It is human nature to try to avoid unnecessary costs, and the same behaviour pervades businesses. Indeed, recent media focus has settled on those global tech giants that generate millions in revenues in countries such as the UK but have found legitimate means to pay minimal tax on profits due to not having created what is referred to as a “permanent establishment” (PE) in these countries. While recognizing that tax systems have not necessarily kept pace with changing global business models and the digital economy, action is under way at the international level to provide greater clarity on what may be perceived as the
artificial avoidance of PE by foreign companies. This has implications for any business, large or small, that operates outside its own borders.
In this article, members of Alliott Group’s International Tax Services Group aim to explain how PE is defined and the typical triggers that apply. They also emphasise that PE should not be viewed as a barrier to cross border trade and explain how businesses can manage their PE risk by, generally speaking, adhering to specific rules when operating in a different jurisdiction.

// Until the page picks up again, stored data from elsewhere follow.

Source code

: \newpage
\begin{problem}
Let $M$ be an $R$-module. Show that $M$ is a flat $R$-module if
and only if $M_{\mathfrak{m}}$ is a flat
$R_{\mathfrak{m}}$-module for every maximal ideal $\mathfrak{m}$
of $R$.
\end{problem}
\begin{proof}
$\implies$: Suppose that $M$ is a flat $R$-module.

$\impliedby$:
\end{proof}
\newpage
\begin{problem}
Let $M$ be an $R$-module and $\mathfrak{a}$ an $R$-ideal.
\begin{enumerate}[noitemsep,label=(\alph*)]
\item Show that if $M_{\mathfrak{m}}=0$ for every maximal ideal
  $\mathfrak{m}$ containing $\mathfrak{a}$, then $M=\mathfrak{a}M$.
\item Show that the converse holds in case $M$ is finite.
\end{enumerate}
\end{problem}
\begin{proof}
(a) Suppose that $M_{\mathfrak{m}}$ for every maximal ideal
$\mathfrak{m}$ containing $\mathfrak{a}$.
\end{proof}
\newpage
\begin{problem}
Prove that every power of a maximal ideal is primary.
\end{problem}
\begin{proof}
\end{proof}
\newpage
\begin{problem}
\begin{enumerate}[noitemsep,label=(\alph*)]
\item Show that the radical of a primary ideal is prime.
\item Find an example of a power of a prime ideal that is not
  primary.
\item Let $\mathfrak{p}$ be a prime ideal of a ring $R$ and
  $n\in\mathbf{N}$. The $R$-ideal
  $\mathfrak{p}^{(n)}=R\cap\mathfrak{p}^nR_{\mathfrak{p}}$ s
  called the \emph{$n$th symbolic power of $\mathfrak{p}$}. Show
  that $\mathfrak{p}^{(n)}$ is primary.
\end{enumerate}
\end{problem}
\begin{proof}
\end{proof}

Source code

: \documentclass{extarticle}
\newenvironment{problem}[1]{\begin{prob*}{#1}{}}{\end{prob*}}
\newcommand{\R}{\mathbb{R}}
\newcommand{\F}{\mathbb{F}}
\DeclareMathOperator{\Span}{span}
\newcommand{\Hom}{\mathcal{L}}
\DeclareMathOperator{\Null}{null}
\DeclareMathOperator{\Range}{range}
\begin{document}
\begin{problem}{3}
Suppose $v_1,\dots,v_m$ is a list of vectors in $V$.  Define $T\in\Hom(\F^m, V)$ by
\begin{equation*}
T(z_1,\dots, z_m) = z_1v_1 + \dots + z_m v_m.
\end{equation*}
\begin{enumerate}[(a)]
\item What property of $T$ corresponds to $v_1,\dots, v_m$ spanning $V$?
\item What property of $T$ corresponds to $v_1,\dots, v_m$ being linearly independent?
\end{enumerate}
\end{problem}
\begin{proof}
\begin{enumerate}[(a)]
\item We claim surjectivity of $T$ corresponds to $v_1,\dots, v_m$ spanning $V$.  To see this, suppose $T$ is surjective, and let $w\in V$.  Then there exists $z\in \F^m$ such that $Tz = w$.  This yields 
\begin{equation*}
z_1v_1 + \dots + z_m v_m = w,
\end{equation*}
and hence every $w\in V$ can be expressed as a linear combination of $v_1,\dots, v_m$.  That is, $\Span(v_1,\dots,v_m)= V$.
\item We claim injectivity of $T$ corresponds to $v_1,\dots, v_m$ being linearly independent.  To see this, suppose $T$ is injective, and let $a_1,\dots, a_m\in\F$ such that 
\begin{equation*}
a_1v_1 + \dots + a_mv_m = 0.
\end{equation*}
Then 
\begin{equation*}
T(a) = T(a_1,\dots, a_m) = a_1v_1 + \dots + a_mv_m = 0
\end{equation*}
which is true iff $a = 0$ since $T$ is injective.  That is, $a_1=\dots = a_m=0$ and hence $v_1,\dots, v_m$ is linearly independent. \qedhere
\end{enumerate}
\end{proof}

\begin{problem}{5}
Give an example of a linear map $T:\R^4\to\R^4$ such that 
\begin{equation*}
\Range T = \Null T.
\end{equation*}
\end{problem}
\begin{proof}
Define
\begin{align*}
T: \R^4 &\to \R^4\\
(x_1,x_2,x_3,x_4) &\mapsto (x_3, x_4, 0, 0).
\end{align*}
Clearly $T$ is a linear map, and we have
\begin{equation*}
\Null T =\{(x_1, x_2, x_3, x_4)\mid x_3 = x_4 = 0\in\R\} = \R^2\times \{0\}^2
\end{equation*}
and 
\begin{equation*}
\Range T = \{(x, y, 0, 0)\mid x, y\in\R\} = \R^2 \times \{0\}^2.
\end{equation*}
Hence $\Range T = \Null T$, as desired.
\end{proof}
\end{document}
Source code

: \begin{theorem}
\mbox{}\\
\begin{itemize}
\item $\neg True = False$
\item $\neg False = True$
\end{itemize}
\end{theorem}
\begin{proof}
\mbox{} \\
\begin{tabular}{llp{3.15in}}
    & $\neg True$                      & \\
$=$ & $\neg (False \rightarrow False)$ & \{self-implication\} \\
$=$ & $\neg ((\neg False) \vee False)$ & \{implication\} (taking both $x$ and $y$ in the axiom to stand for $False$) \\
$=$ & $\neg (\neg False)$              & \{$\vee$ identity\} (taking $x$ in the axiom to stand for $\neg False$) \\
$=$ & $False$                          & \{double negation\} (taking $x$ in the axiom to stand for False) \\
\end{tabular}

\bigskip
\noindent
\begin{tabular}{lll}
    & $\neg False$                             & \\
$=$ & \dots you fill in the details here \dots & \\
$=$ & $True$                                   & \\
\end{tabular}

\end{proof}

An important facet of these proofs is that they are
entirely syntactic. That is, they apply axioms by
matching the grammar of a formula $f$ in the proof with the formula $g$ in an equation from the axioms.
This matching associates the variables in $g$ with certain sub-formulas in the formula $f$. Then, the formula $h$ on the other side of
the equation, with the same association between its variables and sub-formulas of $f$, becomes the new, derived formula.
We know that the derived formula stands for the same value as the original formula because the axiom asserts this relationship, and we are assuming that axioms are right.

What is permanent establishment (‘PE’)
It is useful to give a theoretical example to explain how PE works. If ABC Widgets Ltd based in country A starts to export to country B, it will become subject to country B’s tax laws. However, if country B has an income tax treaty with country A, and this treaty contains a permanent establishment threshold test, then ABC Widgets Ltd will enjoy greater protection from taxation in country B as long as those activities do not trigger a specific threshold related to the amount of economic
activity it has in country B. If this threshold is breached, a permanent establishment is deemed to exist and ABC Widgets Ltd will have created a taxable presence (substance) in country B.

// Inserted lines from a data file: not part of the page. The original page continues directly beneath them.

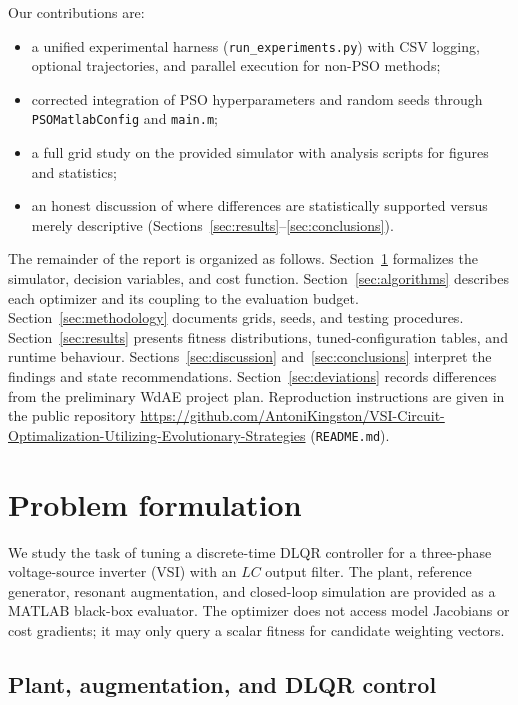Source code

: \documentclass[pdflatex,sn-mathphys-num]{sn-jnl}
\begin{document}
Our contributions are:
\begin{itemize}
  \item a unified experimental harness (\texttt{run\_experiments.py}) with CSV logging, optional trajectories, and parallel execution for non-PSO methods;
  \item corrected integration of PSO hyperparameters and random seeds through \texttt{PSOMatlabConfig} and \texttt{main.m};
  \item a full grid study on the provided simulator with analysis scripts for figures and statistics;
  \item an honest discussion of where differences are statistically supported versus merely descriptive (Sections~\ref{sec:results}--\ref{sec:conclusions}).
\end{itemize}

The remainder of the report is organized as follows.
Section~\ref{sec:problem} formalizes the simulator, decision variables, and cost function.
Section~\ref{sec:algorithms} describes each optimizer and its coupling to the evaluation budget.
Section~\ref{sec:methodology} documents grids, seeds, and testing procedures.
Section~\ref{sec:results} presents fitness distributions, tuned-configuration tables, and runtime behaviour.
Sections~\ref{sec:discussion} and~\ref{sec:conclusions} interpret the findings and state recommendations.
Section~\ref{sec:deviations} records differences from the preliminary WdAE project plan.
Reproduction instructions are given in the public repository \url{https://github.com/AntoniKingston/VSI-Circuit-Optimalization-Utilizing-Evolutionary-Strategies} (\texttt{README.md}).

\section{Problem formulation}\label{sec:problem}

We study the task of tuning a discrete-time DLQR controller for a three-phase voltage-source inverter (VSI) with an $LC$ output filter.
The plant, reference generator, resonant augmentation, and closed-loop simulation are provided as a MATLAB black-box evaluator.
The optimizer does not access model Jacobians or cost gradients; it may only query a scalar fitness for candidate weighting vectors.

\subsection{Plant, augmentation, and DLQR control}\label{subsec:plant}
\end{document}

A concept rooted in history
Marie-Lise Swinne, partner at Tax Consult in Brussels explains that PE is by no means a new concept:
“The concept was first used in international tax law back in 1889 when the first bilateral tax treaty was concluded between the Austro-Hungarian Empire and Prussia. It has since been developed into a model to tackle cross border double taxation and tax evasion and an extensive network of bilateral tax treaties has been gradually established. The OECD Model Tax Convention incorporates the PE concept and has been an important driver in the development of tax treaties.”
BEPS: at the heart of growing interest in PE
In recent times, national tax authorities have shifted their interest back to PE threshold testing as a result of the OECD’s Base Erosion & Profit Shifting (BEPS) project, specifically Action Point 7 which, as Amie Cheung in Hong Kong explains,
“aims to limit the ability of foreign companies to artificially avoid tax in foreign countries where they are carrying on business.”

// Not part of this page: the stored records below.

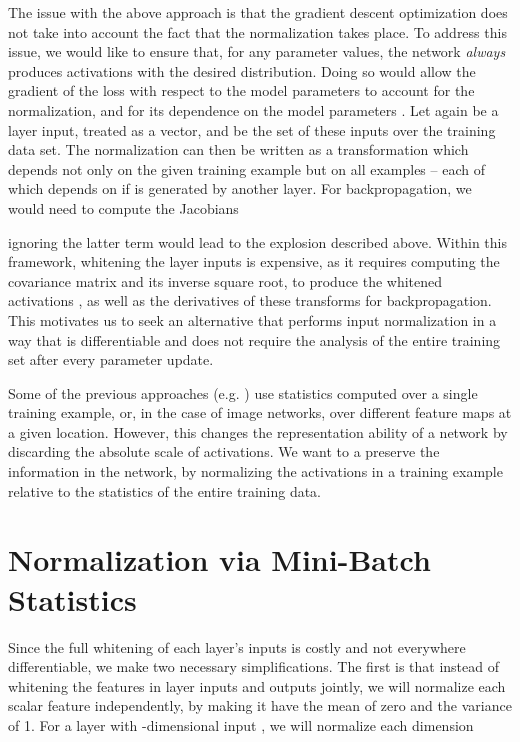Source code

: \documentclass[twocolumn]{article}
\begin{document}
The issue with the above approach is that the gradient descent
optimization does not take into account the fact that the
normalization takes place.  To address this issue, we would like to
ensure that, for any parameter values, the network {\em always}
produces activations with the desired distribution. Doing so would
allow the gradient of the loss with respect to the model parameters to
account for the normalization, and for its dependence on the model
parameters . Let again  be a layer input, treated as a
vector, and  be the set of these inputs over the training data
set. The normalization can then be written as a transformation
 which depends not only on the given
training example  but on all examples  -- each of which
depends on  if  is generated by another layer. For
backpropagation, we would need to compute the Jacobians

ignoring the latter term would lead to the explosion described above.
Within this framework, whitening the layer inputs is expensive, as it requires
computing the covariance matrix  and its
inverse square root, to produce the whitened activations ,
as well as the derivatives of these transforms for backpropagation.
 This motivates us to seek an
alternative that performs input normalization in a way that is
differentiable and does not require the analysis of the entire
training set after every parameter update.



Some of the previous approaches
(e.g. \cite{lyu-simoncelli}) use statistics computed over a single
training example, or, in the case of image networks, over different
feature maps at a given location. However, this changes the
representation ability of a network by discarding the absolute scale
of activations. We want to a preserve the information in the network,
by normalizing the activations in a training example relative to the
statistics of the entire training data.

\section{Normalization via Mini-Batch Statistics}


Since the full whitening of each layer's inputs is costly and not
everywhere differentiable, we make two necessary simplifications. The first
 is that instead of whitening the features in layer
inputs and outputs jointly, we will normalize each scalar feature
independently, by making it have the mean of zero and the variance of
1. For a layer with -dimensional input , we
will normalize each dimension 
\end{document}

Double tax treaties are currently being revised to incorporate these recommendations. Bruce Militzok, partner at Farkhouh, Furman & Faccio in New York City comments:
“Complex, fast-changing global business models, the growth of the digital economy and the increasing number of companies with internationally mobile staff have combined to force a re-examination of the way tax is levied on companies’ cross border profits and transactions.”
BEPS Action Point 7 proposes to include changes in the next version of the OECD Model Tax Convention which will close the loopholes that allow foreign companies to artificially avoid creating a PE.
Swinne points to another major milestone in international tax developments – the signing of the Multilateral Convention to Implement Tax Treaty Related Measures to Prevent Base Erosion and Profit Shifting (“Multilateral Instrument” or “MLI”) on 7th June 2017 by 67 countries:
“The MLI will apply to the 2,365 existing tax treaties which have been listed. This convention modifies the current definition of PE and includes commentary on article 5 regarding the definition of a PE, the Specific Activity Exemption and the Splitting-up of Contracts.
Factors that can trigger a PE
Sergio Torras, partner at Torras & Asociados in Barcelona cautions:
“When a company’s operations extend into a foreign country, the issues mentioned below must be taken seriously to ensure that risk is managed and that a PE is not triggered inadvertently. Failure to do this could make the company liable to income tax or VAT.”
A tax treaty will tend to define the existence of a PE using the following two tests:
1. Fixed place of business PE test
The treaty will seek to determine if the company operates through a fixed place of business in the other country.
A fixed place of business is typically defined as including the following types of physical locations:
- Place of management
- Branch or office
- A mine, oil or gas well, quarry or any place where natural resources are extracted.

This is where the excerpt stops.